Another reason for concern is that there are relatively few coaches, which means some outlier coaches could be influencing our results. To verify this was not the case, we can perform a bootstrapped regression where we re-sample our data at the coach level (namely, we take a sample where half the coaches are missing, and fit a regression; Fig. 2, right panel). If we do this, we find that the distribution of coefficients for race are different from zero.


Fig. 2: Left: Histogram of residuals of sentiment using a model that did not include race. Right panel: distribution of coefficients for race, using bootstrapped samples.

Conclusion



We found that factors like age, performance, and race were related to sentiment towards players. The overall sentiment on reddit was positive, probably due to moderation policies that remove abusive language. This moderation policy limits our ability to measure overt racism, as those posts are removed.

We only found one piece of evidence of racial bias for NBA players, namely that high scoring white players are well liked. In general, this fits with our personal observations, as players like Luka Doncic and Gordon Hayward (both legitimately great players), receive lots of attention and favoritism on reddit. We do not know the cause of this bias: it could be due to the relative scarcity of white players yielding a novelty factor; or it could reflect unconscious bias by a subset of reddit users. On the flip side, some of the least popular players on reddit are low-skill white players known for a bruising style and dangerous play. 

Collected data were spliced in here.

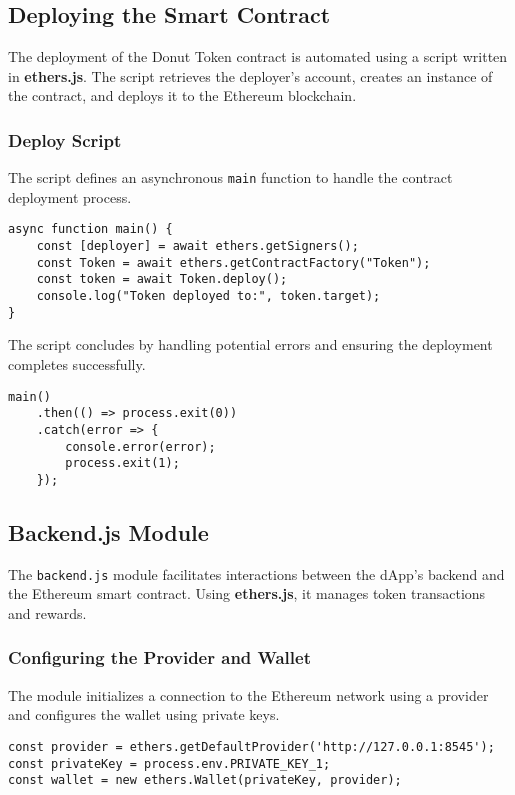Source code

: \documentclass[../main.tex]{subfiles}
\begin{document}

\subsection{Deploying the Smart Contract}
The deployment of the Donut Token contract is automated using a script written in \textbf{ethers.js}. The script retrieves the deployer's account, creates an instance of the contract, and deploys it to the Ethereum blockchain.

\subsubsection{Deploy Script}
The script defines an asynchronous \texttt{main} function to handle the contract deployment process.

\begin{verbatim}
async function main() {
    const [deployer] = await ethers.getSigners();
    const Token = await ethers.getContractFactory("Token");
    const token = await Token.deploy();
    console.log("Token deployed to:", token.target);
}
\end{verbatim}

The script concludes by handling potential errors and ensuring the deployment completes successfully.

\begin{verbatim}
main()
    .then(() => process.exit(0))
    .catch(error => {
        console.error(error);
        process.exit(1);
    });
\end{verbatim}


\subsection{Backend.js Module}
The \texttt{backend.js} module facilitates interactions between the dApp's backend and the Ethereum smart contract. Using \textbf{ethers.js}, it manages token transactions and rewards.

\subsubsection{Configuring the Provider and Wallet}
The module initializes a connection to the Ethereum network using a provider and configures the wallet using private keys.

\begin{verbatim}
const provider = ethers.getDefaultProvider('http://127.0.0.1:8545');
const privateKey = process.env.PRIVATE_KEY_1;
const wallet = new ethers.Wallet(privateKey, provider);
\end{verbatim}
\end{document}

We also found evidence that commenters from cities that supported Clinton had slightly higher sentiment towards the NBA. This could align with recent research that sports are becoming politicized. For example, conservative sentiment towards the NFL has dropped since the national anthem protests. We did not, however, find any change in time for this effect.

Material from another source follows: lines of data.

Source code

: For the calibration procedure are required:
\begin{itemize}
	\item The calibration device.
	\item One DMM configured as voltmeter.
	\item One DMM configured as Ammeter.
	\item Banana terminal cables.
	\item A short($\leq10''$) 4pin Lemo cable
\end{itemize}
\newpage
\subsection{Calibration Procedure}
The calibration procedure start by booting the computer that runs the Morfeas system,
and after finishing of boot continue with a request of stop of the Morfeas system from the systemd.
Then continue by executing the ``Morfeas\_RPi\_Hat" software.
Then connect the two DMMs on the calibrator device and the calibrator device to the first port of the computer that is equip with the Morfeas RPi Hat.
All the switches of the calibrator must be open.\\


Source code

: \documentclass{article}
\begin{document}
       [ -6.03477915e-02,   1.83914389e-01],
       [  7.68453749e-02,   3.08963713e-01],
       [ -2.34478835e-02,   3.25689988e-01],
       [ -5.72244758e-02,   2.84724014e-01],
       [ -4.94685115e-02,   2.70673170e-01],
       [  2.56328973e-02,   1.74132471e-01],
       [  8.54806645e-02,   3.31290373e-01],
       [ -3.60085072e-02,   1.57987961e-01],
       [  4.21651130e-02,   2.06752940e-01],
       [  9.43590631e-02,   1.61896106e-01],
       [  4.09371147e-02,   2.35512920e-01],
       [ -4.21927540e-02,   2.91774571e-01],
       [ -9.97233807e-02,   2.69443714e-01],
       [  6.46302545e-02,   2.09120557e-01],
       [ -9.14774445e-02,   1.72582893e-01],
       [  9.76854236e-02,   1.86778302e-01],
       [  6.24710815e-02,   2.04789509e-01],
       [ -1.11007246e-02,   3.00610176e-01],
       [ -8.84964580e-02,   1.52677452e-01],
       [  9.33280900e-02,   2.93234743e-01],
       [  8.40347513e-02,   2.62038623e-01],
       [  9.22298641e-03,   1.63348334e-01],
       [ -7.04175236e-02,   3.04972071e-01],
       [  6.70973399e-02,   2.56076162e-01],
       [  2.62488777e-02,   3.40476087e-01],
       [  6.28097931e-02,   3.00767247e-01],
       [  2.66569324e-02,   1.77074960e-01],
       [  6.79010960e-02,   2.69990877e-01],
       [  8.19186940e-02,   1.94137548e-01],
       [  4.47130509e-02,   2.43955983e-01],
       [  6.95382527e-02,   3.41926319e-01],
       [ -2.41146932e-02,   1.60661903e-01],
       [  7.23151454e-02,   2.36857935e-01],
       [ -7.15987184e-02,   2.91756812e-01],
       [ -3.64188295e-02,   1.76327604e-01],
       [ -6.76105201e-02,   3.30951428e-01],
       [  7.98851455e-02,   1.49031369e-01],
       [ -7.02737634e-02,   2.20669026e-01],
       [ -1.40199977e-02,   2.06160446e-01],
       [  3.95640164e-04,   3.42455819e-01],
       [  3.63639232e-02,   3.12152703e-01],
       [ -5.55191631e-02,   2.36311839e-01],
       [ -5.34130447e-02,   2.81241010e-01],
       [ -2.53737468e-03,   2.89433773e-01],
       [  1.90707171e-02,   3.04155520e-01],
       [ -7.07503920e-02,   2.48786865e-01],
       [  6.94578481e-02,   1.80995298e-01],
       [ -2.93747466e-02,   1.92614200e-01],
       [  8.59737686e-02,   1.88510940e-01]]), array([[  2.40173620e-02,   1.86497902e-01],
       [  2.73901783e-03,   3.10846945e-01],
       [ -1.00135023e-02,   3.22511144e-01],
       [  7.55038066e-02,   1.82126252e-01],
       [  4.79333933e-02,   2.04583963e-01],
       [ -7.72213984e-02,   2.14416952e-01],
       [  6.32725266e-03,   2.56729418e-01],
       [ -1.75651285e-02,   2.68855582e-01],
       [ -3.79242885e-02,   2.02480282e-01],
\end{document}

We found a significant, large bias against black NBA coaches. Anecdotally, we can think of two successful, young black coaches, Tyronn Lue and Dwane Casey, that have gotten consistent criticism. In contrast, probably the three most popular coaches, Steve Kerr, Brad Stevens, and Gregg Popovich, are all white. It is possible that black coaches systematically differ from white coaches in ways we have not quantified, although we did not detect a significant coefficient for ex-players.

This analysis could be improved by using more refined sentiment analysis, named entity recognition, incorporating other social media sources, and by taking a finer-grained approached to time. For sentiment analysis and NER, we used quick methods like VADER and filtering comments to those about a single player. These analyses could both be improved simultaneously by using a combined sentiment-entity extraction; this would require training a model on a significant amount of labeled data. For other social media sources, we could also try to use Twitter, or perhaps go down to the team subreddit level to gather more data; this would allow us to test the robustness of these results. For time, it would be interesting to analyze sentiment on a game-by-game basis; for example, white players might receive more praise for a high scoring game than black players.

So far, we have only presented results from the NBA, but we also performed a similar analysis for the NFL. We’ll be putting those out shortly.